The best part about Fintech is that its business models are designed to incorporate a supplier engagement process that involves more spending on cards. Fintechs take care of up to 30% of spending. Another benefit is that there is a B2B acceptance network inside the credit card acceptance network. 

Forecasting the change

Most companies churn about 10% to 20% of their suppliers every year, making operationalized re-engagement models a crucial component of this business model. Business’ suppliers’ pools differ by 20% within two years, due to which they ensure to make certain payment acceptance. Unlike banks, Fintech can offer supplier acceptance maintenance. 

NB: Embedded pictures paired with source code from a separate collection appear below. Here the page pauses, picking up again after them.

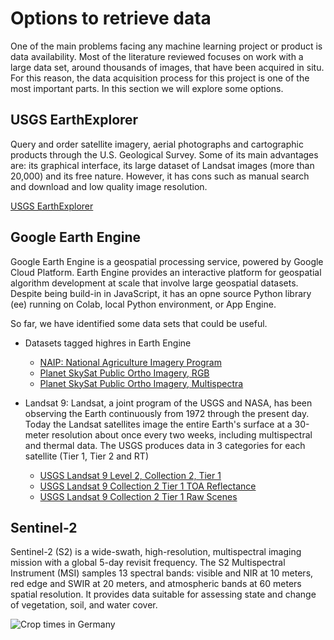 # Options to retrieve data

One of the main problems facing any machine learning project or product is data availability. Most of the literature reviewed focuses on work with a large data set, around thousands of images, that have been acquired in situ. For this reason, the data acquisition process for this project is one of the most important parts. In this section we will explore some options.

## USGS EarthExplorer
Query and order satellite imagery, aerial photographs and cartographic products through the U.S. Geological Survey. Some of its main advantages are: its graphical interface, its large dataset of Landsat images (more than 20,000) and its free nature. However, it has cons such as manual search and download and low quality image resolution.

[USGS EarthExplorer](https://earthexplorer.usgs.gov/)

## Google Earth Engine
Google Earth Engine is a geospatial processing service, powered by Google Cloud Platform. Earth Engine provides an interactive platform for geospatial algorithm development at scale that involve large geospatial datasets. Despite being build-in in JavaScript, it has an opne source Python library (ee) running on Colab, local Python environment, or App Engine.

So far, we have identified some data sets that could be useful.

- Datasets tagged highres in Earth Engine
    - [NAIP: National Agriculture Imagery Program](https://developers.google.com/earth-engine/datasets/catalog/USDA_NAIP_DOQQ#description)
    - [Planet SkySat Public Ortho Imagery, RGB](https://developers.google.com/earth-engine/datasets/catalog/SKYSAT_GEN-A_PUBLIC_ORTHO_RGB)
    - [Planet SkySat Public Ortho Imagery, Multispectra](https://developers.google.com/earth-engine/datasets/catalog/SKYSAT_GEN-A_PUBLIC_ORTHO_MULTISPECTRAL)

- Landsat 9: Landsat, a joint program of the USGS and NASA, has been observing the Earth continuously from 1972 through the present day. Today the Landsat satellites image the entire Earth's surface at a 30-meter resolution about once every two weeks, including multispectral and thermal data. The USGS produces data in 3 categories for each satellite (Tier 1, Tier 2 and RT)
    - [USGS Landsat 9 Level 2, Collection 2, Tier 1](https://developers.google.com/earth-engine/datasets/catalog/LANDSAT_LC09_C02_T1_L2)
    - [USGS Landsat 9 Collection 2 Tier 1 TOA Reflectance](https://developers.google.com/earth-engine/datasets/catalog/LANDSAT_LC09_C02_T1_TOA)
    - [USGS Landsat 9 Collection 2 Tier 1 Raw Scenes](https://developers.google.com/earth-engine/datasets/catalog/LANDSAT_LC09_C02_T1)

## Sentinel-2
Sentinel-2 (S2) is a wide-swath, high-resolution, multispectral imaging mission with a global 5-day revisit frequency. The S2 Multispectral Instrument (MSI) samples 13 spectral bands: visible and NIR at 10 meters, red edge and SWIR at 20 meters, and atmospheric bands at 60 meters spatial resolution. It provides data suitable for assessing state and change of vegetation, soil, and water cover.

![Crop times in Germany](https://ipad.fas.usda.gov/rssiws/al/crop_calendar/images/europe_gm_calendar.png)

One of the major advantages of capturing tails on electronic credit cards is that it ensures more suppliers get paid electronically. It also enables businesses to get more working capital and higher rebates. Compared to plastic credit cards, electronic credit cards come with enhanced security and safety. For example, single-use numbers that are linked to unique business suppliers and payment amounts. Besides that, account receivable can benefit from tag on reconciliation options as much as account payable. Furthermore, it enables more suppliers to opt for this electronic form of payment. 

Electronic credit cards are the next big thing in B2B payments, as they are built while keeping a holistic viewpoint. Their software does not sacrifice your business operation for another business operation. With the enhanced end-to-end systems, AP departments could make significant leaps through this electronic supplier payment system.